→ ABOUT THIS EXERCISE: Wherever the string "Avatar" shows up in the records below, return that line.

→ DATA FOR REVIEW:
########
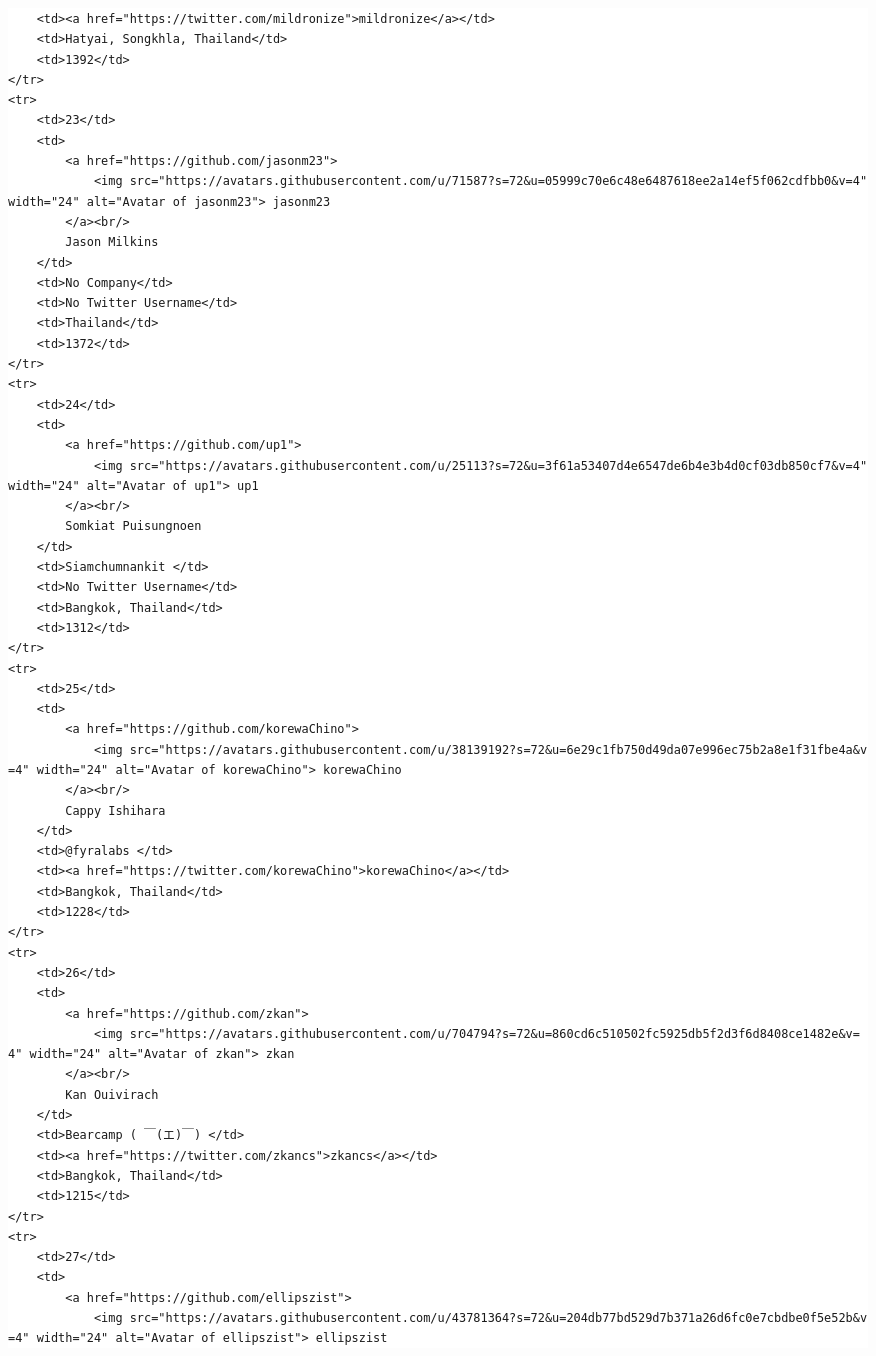 		<td><a href="https://twitter.com/mildronize">mildronize</a></td>
		<td>Hatyai, Songkhla, Thailand</td>
		<td>1392</td>
	</tr>
	<tr>
		<td>23</td>
		<td>
			<a href="https://github.com/jasonm23">
				<img src="https://avatars.githubusercontent.com/u/71587?s=72&u=05999c70e6c48e6487618ee2a14ef5f062cdfbb0&v=4" width="24" alt="Avatar of jasonm23"> jasonm23
			</a><br/>
			Jason Milkins
		</td>
		<td>No Company</td>
		<td>No Twitter Username</td>
		<td>Thailand</td>
		<td>1372</td>
	</tr>
	<tr>
		<td>24</td>
		<td>
			<a href="https://github.com/up1">
				<img src="https://avatars.githubusercontent.com/u/25113?s=72&u=3f61a53407d4e6547de6b4e3b4d0cf03db850cf7&v=4" width="24" alt="Avatar of up1"> up1
			</a><br/>
			Somkiat Puisungnoen
		</td>
		<td>Siamchumnankit </td>
		<td>No Twitter Username</td>
		<td>Bangkok, Thailand</td>
		<td>1312</td>
	</tr>
	<tr>
		<td>25</td>
		<td>
			<a href="https://github.com/korewaChino">
				<img src="https://avatars.githubusercontent.com/u/38139192?s=72&u=6e29c1fb750d49da07e996ec75b2a8e1f31fbe4a&v=4" width="24" alt="Avatar of korewaChino"> korewaChino
			</a><br/>
			Cappy Ishihara
		</td>
		<td>@fyralabs </td>
		<td><a href="https://twitter.com/korewaChino">korewaChino</a></td>
		<td>Bangkok, Thailand</td>
		<td>1228</td>
	</tr>
	<tr>
		<td>26</td>
		<td>
			<a href="https://github.com/zkan">
				<img src="https://avatars.githubusercontent.com/u/704794?s=72&u=860cd6c510502fc5925db5f2d3f6d8408ce1482e&v=4" width="24" alt="Avatar of zkan"> zkan
			</a><br/>
			Kan Ouivirach
		</td>
		<td>Bearcamp ( ￣(エ)￣) </td>
		<td><a href="https://twitter.com/zkancs">zkancs</a></td>
		<td>Bangkok, Thailand</td>
		<td>1215</td>
	</tr>
	<tr>
		<td>27</td>
		<td>
			<a href="https://github.com/ellipszist">
				<img src="https://avatars.githubusercontent.com/u/43781364?s=72&u=204db77bd529d7b371a26d6fc0e7cbdbe0f5e52b&v=4" width="24" alt="Avatar of ellipszist"> ellipszist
########
→ RESPONSE BELOW:
				<img src="https://avatars.githubusercontent.com/u/71587?s=72&u=05999c70e6c48e6487618ee2a14ef5f062cdfbb0&v=4" width="24" alt="Avatar of jasonm23"> jasonm23
				<img src="https://avatars.githubusercontent.com/u/25113?s=72&u=3f61a53407d4e6547de6b4e3b4d0cf03db850cf7&v=4" width="24" alt="Avatar of up1"> up1
				<img src="https://avatars.githubusercontent.com/u/38139192?s=72&u=6e29c1fb750d49da07e996ec75b2a8e1f31fbe4a&v=4" width="24" alt="Avatar of korewaChino"> korewaChino
				<img src="https://avatars.githubusercontent.com/u/704794?s=72&u=860cd6c510502fc5925db5f2d3f6d8408ce1482e&v=4" width="24" alt="Avatar of zkan"> zkan
				<img src="https://avatars.githubusercontent.com/u/43781364?s=72&u=204db77bd529d7b371a26d6fc0e7cbdbe0f5e52b&v=4" width="24" alt="Avatar of ellipszist"> ellipszist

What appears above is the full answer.